Starting at the first line and ending at the last, reproduce the records below exactly.
── SUPPLIED DATA ──
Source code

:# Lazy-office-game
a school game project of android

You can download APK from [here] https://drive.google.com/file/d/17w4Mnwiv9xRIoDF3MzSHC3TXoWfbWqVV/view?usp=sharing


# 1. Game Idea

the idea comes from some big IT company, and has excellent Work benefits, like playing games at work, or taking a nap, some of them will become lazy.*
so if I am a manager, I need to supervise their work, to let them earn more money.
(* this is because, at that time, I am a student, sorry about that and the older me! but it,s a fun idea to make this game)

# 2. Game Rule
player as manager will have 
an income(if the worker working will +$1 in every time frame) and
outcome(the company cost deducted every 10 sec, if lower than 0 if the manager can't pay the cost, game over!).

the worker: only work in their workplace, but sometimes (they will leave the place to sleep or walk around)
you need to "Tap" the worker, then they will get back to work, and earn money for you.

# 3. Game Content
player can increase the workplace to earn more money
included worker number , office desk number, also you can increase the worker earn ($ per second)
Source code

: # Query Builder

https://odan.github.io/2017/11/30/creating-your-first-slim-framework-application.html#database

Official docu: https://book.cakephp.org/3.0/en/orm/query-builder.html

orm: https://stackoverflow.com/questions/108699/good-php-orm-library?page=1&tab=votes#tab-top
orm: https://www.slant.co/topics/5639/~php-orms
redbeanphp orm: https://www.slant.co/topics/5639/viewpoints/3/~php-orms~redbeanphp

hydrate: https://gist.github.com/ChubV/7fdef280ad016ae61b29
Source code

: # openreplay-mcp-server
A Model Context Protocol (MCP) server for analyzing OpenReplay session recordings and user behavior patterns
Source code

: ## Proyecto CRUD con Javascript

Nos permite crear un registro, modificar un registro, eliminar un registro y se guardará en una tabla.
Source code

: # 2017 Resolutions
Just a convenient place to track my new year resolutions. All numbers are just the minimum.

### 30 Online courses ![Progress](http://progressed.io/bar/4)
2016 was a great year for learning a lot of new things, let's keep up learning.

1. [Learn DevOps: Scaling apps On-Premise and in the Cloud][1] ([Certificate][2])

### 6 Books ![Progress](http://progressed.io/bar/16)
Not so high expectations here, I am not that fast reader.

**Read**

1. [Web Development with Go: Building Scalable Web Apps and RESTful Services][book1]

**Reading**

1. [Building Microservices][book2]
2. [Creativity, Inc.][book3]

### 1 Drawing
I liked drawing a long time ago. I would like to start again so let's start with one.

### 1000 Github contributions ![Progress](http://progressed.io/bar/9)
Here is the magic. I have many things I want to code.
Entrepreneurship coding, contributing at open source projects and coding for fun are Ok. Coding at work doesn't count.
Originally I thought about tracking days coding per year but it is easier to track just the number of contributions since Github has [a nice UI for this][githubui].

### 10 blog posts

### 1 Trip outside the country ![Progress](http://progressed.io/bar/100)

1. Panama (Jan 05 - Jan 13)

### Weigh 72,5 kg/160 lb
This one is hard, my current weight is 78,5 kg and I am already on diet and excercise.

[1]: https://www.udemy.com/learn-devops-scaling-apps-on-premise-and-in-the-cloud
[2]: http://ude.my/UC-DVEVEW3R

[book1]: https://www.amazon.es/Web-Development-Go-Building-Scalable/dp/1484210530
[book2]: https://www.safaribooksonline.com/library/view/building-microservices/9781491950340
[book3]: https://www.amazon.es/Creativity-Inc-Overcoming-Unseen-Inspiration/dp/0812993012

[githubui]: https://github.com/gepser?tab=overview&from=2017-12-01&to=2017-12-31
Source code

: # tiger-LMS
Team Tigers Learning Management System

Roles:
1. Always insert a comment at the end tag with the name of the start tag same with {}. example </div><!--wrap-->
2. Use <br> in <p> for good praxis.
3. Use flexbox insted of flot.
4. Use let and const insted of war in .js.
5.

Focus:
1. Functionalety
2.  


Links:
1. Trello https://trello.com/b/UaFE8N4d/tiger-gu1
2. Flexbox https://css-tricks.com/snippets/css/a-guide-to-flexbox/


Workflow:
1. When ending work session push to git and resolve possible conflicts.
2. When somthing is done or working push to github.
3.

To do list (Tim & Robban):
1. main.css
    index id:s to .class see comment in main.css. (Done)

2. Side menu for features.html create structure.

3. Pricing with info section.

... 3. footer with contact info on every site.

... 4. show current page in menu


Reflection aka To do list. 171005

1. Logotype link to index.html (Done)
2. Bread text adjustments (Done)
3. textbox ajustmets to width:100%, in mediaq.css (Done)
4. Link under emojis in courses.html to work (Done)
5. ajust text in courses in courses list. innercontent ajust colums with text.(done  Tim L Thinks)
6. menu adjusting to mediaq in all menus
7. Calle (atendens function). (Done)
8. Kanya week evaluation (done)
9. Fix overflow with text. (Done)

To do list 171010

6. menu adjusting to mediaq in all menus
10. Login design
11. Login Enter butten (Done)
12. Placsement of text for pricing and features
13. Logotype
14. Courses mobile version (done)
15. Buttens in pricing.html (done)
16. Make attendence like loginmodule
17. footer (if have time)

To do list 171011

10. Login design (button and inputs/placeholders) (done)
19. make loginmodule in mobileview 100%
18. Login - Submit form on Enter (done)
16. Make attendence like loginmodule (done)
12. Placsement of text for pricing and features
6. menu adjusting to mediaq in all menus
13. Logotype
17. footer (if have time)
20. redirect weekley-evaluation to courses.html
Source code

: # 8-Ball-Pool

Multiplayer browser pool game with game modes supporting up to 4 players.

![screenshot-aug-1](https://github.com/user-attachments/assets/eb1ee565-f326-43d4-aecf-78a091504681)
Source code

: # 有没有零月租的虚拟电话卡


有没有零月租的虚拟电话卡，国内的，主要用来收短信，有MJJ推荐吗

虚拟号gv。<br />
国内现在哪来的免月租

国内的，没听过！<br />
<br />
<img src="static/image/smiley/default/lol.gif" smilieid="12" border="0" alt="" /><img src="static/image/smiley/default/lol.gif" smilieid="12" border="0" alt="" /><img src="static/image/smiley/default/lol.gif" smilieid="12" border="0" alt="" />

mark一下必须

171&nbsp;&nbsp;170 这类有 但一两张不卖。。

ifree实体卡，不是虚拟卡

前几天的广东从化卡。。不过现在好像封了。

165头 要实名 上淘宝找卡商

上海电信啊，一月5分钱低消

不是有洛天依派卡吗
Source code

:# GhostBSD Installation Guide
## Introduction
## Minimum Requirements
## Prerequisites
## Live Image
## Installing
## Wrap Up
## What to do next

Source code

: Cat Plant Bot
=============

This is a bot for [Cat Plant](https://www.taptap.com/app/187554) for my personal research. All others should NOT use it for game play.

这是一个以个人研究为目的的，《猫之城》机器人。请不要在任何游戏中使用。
───
(RESULT OF THIS EXERCISE)
Source code

:# Lazy-office-game
a school game project of android

You can download APK from [here] https://drive.google.com/file/d/17w4Mnwiv9xRIoDF3MzSHC3TXoWfbWqVV/view?usp=sharing


# 1. Game Idea

the idea comes from some big IT company, and has excellent Work benefits, like playing games at work, or taking a nap, some of them will become lazy.*
so if I am a manager, I need to supervise their work, to let them earn more money.
(* this is because, at that time, I am a student, sorry about that and the older me! but it,s a fun idea to make this game)

# 2. Game Rule
player as manager will have 
an income(if the worker working will +$1 in every time frame) and
outcome(the company cost deducted every 10 sec, if lower than 0 if the manager can't pay the cost, game over!).

the worker: only work in their workplace, but sometimes (they will leave the place to sleep or walk around)
you need to "Tap" the worker, then they will get back to work, and earn money for you.

# 3. Game Content
player can increase the workplace to earn more money
included worker number , office desk number, also you can increase the worker earn ($ per second)
Source code

: # Query Builder

https://odan.github.io/2017/11/30/creating-your-first-slim-framework-application.html#database

Official docu: https://book.cakephp.org/3.0/en/orm/query-builder.html

orm: https://stackoverflow.com/questions/108699/good-php-orm-library?page=1&tab=votes#tab-top
orm: https://www.slant.co/topics/5639/~php-orms
redbeanphp orm: https://www.slant.co/topics/5639/viewpoints/3/~php-orms~redbeanphp

hydrate: https://gist.github.com/ChubV/7fdef280ad016ae61b29
Source code

: # openreplay-mcp-server
A Model Context Protocol (MCP) server for analyzing OpenReplay session recordings and user behavior patterns
Source code

: ## Proyecto CRUD con Javascript

Nos permite crear un registro, modificar un registro, eliminar un registro y se guardará en una tabla.
Source code

: # 2017 Resolutions
Just a convenient place to track my new year resolutions. All numbers are just the minimum.

### 30 Online courses ![Progress](http://progressed.io/bar/4)
2016 was a great year for learning a lot of new things, let's keep up learning.

1. [Learn DevOps: Scaling apps On-Premise and in the Cloud][1] ([Certificate][2])

### 6 Books ![Progress](http://progressed.io/bar/16)
Not so high expectations here, I am not that fast reader.

**Read**

1. [Web Development with Go: Building Scalable Web Apps and RESTful Services][book1]

**Reading**

1. [Building Microservices][book2]
2. [Creativity, Inc.][book3]

### 1 Drawing
I liked drawing a long time ago. I would like to start again so let's start with one.

### 1000 Github contributions ![Progress](http://progressed.io/bar/9)
Here is the magic. I have many things I want to code.
Entrepreneurship coding, contributing at open source projects and coding for fun are Ok. Coding at work doesn't count.
Originally I thought about tracking days coding per year but it is easier to track just the number of contributions since Github has [a nice UI for this][githubui].

### 10 blog posts

### 1 Trip outside the country ![Progress](http://progressed.io/bar/100)

1. Panama (Jan 05 - Jan 13)

### Weigh 72,5 kg/160 lb
This one is hard, my current weight is 78,5 kg and I am already on diet and excercise.

[1]: https://www.udemy.com/learn-devops-scaling-apps-on-premise-and-in-the-cloud
[2]: http://ude.my/UC-DVEVEW3R

[book1]: https://www.amazon.es/Web-Development-Go-Building-Scalable/dp/1484210530
[book2]: https://www.safaribooksonline.com/library/view/building-microservices/9781491950340
[book3]: https://www.amazon.es/Creativity-Inc-Overcoming-Unseen-Inspiration/dp/0812993012

[githubui]: https://github.com/gepser?tab=overview&from=2017-12-01&to=2017-12-31
Source code

: # tiger-LMS
Team Tigers Learning Management System

Roles:
1. Always insert a comment at the end tag with the name of the start tag same with {}. example </div><!--wrap-->
2. Use <br> in <p> for good praxis.
3. Use flexbox insted of flot.
4. Use let and const insted of war in .js.
5.

Focus:
1. Functionalety
2.  


Links:
1. Trello https://trello.com/b/UaFE8N4d/tiger-gu1
2. Flexbox https://css-tricks.com/snippets/css/a-guide-to-flexbox/


Workflow:
1. When ending work session push to git and resolve possible conflicts.
2. When somthing is done or working push to github.
3.

To do list (Tim & Robban):
1. main.css
    index id:s to .class see comment in main.css. (Done)

2. Side menu for features.html create structure.

3. Pricing with info section.

... 3. footer with contact info on every site.

... 4. show current page in menu


Reflection aka To do list. 171005

1. Logotype link to index.html (Done)
2. Bread text adjustments (Done)
3. textbox ajustmets to width:100%, in mediaq.css (Done)
4. Link under emojis in courses.html to work (Done)
5. ajust text in courses in courses list. innercontent ajust colums with text.(done  Tim L Thinks)
6. menu adjusting to mediaq in all menus
7. Calle (atendens function). (Done)
8. Kanya week evaluation (done)
9. Fix overflow with text. (Done)

To do list 171010

6. menu adjusting to mediaq in all menus
10. Login design
11. Login Enter butten (Done)
12. Placsement of text for pricing and features
13. Logotype
14. Courses mobile version (done)
15. Buttens in pricing.html (done)
16. Make attendence like loginmodule
17. footer (if have time)

To do list 171011

10. Login design (button and inputs/placeholders) (done)
19. make loginmodule in mobileview 100%
18. Login - Submit form on Enter (done)
16. Make attendence like loginmodule (done)
12. Placsement of text for pricing and features
6. menu adjusting to mediaq in all menus
13. Logotype
17. footer (if have time)
20. redirect weekley-evaluation to courses.html
Source code

: # 8-Ball-Pool

Multiplayer browser pool game with game modes supporting up to 4 players.

![screenshot-aug-1](https://github.com/user-attachments/assets/eb1ee565-f326-43d4-aecf-78a091504681)
Source code

: # 有没有零月租的虚拟电话卡


有没有零月租的虚拟电话卡，国内的，主要用来收短信，有MJJ推荐吗

虚拟号gv。<br />
国内现在哪来的免月租

国内的，没听过！<br />
<br />
<img src="static/image/smiley/default/lol.gif" smilieid="12" border="0" alt="" /><img src="static/image/smiley/default/lol.gif" smilieid="12" border="0" alt="" /><img src="static/image/smiley/default/lol.gif" smilieid="12" border="0" alt="" />

mark一下必须

171&nbsp;&nbsp;170 这类有 但一两张不卖。。

ifree实体卡，不是虚拟卡

前几天的广东从化卡。。不过现在好像封了。

165头 要实名 上淘宝找卡商

上海电信啊，一月5分钱低消

不是有洛天依派卡吗
Source code

:# GhostBSD Installation Guide
## Introduction
## Minimum Requirements
## Prerequisites
## Live Image
## Installing
## Wrap Up
## What to do next

Source code

: Cat Plant Bot
=============

This is a bot for [Cat Plant](https://www.taptap.com/app/187554) for my personal research. All others should NOT use it for game play.

这是一个以个人研究为目的的，《猫之城》机器人。请不要在任何游戏中使用。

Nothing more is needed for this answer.